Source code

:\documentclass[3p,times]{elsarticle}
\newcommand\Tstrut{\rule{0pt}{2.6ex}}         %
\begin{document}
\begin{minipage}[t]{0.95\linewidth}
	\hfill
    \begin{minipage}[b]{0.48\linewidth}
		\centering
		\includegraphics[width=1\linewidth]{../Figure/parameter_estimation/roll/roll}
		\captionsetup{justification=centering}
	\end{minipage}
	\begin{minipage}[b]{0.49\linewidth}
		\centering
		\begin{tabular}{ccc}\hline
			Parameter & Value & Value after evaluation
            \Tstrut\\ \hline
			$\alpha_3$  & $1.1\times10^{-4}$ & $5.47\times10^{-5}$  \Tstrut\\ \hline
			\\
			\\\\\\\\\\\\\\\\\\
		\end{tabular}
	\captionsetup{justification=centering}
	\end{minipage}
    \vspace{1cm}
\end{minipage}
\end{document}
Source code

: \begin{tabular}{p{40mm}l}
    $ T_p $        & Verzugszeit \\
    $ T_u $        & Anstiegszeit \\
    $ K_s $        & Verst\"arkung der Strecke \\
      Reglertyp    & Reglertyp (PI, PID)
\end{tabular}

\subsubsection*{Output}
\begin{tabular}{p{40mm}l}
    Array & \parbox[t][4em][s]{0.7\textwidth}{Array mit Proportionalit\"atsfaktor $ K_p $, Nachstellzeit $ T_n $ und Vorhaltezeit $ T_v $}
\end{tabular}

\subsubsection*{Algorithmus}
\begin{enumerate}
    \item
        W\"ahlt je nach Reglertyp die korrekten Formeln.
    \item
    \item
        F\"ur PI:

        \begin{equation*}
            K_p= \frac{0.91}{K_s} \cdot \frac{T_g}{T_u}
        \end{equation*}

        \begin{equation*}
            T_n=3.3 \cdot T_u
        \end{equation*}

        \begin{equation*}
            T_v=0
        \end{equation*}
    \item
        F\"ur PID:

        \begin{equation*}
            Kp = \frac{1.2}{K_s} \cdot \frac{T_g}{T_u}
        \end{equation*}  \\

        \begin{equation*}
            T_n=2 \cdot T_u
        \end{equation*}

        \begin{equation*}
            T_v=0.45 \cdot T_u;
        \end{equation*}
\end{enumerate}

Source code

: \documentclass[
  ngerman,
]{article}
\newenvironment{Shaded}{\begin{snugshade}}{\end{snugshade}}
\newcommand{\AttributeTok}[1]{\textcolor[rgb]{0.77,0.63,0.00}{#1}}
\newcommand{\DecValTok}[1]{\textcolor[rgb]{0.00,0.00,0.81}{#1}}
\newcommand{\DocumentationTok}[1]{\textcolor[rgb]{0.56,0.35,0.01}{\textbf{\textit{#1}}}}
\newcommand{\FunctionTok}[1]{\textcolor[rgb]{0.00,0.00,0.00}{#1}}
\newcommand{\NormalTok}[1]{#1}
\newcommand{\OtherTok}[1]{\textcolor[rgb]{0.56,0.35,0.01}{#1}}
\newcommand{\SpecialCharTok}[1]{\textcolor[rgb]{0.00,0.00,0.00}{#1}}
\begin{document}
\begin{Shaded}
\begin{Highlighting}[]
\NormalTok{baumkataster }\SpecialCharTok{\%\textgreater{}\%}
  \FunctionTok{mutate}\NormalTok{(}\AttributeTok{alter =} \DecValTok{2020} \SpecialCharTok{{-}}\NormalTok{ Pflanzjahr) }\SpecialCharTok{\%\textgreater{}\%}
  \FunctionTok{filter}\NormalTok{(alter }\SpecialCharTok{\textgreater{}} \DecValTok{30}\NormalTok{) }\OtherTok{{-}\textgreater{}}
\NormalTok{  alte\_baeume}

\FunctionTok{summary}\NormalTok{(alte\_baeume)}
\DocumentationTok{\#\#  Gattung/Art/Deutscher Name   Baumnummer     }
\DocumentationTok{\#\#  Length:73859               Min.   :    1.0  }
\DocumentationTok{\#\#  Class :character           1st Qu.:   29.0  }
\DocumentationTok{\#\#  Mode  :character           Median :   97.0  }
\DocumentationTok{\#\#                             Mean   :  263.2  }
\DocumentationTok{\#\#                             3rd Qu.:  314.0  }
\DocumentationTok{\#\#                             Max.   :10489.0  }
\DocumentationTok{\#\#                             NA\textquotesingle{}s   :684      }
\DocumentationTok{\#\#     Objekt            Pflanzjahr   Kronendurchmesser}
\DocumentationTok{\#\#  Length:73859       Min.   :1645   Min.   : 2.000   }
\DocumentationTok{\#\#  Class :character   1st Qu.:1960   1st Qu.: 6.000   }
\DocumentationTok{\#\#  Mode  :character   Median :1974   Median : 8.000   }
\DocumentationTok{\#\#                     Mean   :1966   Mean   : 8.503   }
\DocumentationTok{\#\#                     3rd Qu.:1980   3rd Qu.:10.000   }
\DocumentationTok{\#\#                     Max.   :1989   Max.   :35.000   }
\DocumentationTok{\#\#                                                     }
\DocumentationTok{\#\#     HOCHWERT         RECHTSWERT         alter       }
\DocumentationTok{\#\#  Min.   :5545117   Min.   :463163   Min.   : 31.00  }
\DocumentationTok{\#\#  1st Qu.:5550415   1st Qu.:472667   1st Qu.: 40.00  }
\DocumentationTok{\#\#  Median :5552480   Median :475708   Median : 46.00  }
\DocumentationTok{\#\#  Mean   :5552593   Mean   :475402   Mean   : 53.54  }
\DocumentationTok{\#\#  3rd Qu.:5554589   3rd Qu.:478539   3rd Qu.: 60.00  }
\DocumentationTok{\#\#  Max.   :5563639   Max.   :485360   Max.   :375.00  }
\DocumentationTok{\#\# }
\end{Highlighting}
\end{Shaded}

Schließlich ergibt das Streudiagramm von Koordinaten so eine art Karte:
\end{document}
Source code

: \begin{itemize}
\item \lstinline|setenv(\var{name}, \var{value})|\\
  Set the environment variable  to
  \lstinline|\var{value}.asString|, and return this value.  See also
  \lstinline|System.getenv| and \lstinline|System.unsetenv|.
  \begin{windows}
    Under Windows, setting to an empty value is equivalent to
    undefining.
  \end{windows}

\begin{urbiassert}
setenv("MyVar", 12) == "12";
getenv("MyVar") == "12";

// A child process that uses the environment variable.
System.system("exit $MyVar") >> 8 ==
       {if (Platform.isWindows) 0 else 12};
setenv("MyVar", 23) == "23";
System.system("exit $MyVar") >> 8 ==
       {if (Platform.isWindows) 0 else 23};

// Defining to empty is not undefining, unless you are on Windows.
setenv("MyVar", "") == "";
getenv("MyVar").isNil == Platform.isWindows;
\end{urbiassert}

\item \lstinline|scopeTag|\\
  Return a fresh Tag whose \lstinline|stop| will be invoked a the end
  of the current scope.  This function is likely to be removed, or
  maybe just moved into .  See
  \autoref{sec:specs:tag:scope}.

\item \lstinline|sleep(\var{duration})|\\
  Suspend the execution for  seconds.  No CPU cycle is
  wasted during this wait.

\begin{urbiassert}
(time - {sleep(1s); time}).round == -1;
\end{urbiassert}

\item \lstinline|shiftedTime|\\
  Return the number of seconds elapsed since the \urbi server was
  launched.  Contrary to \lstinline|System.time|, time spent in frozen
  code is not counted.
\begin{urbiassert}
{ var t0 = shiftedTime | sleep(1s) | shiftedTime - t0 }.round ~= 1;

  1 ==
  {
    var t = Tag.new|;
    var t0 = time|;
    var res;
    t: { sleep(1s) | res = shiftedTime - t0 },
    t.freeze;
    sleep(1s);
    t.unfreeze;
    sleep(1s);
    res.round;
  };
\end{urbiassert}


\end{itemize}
# # # #
THE PROBLEM: Only a number is wanted here: how many lines in the entries contain the word "Platform"?

OUTPUT FOR THIS TASK: 3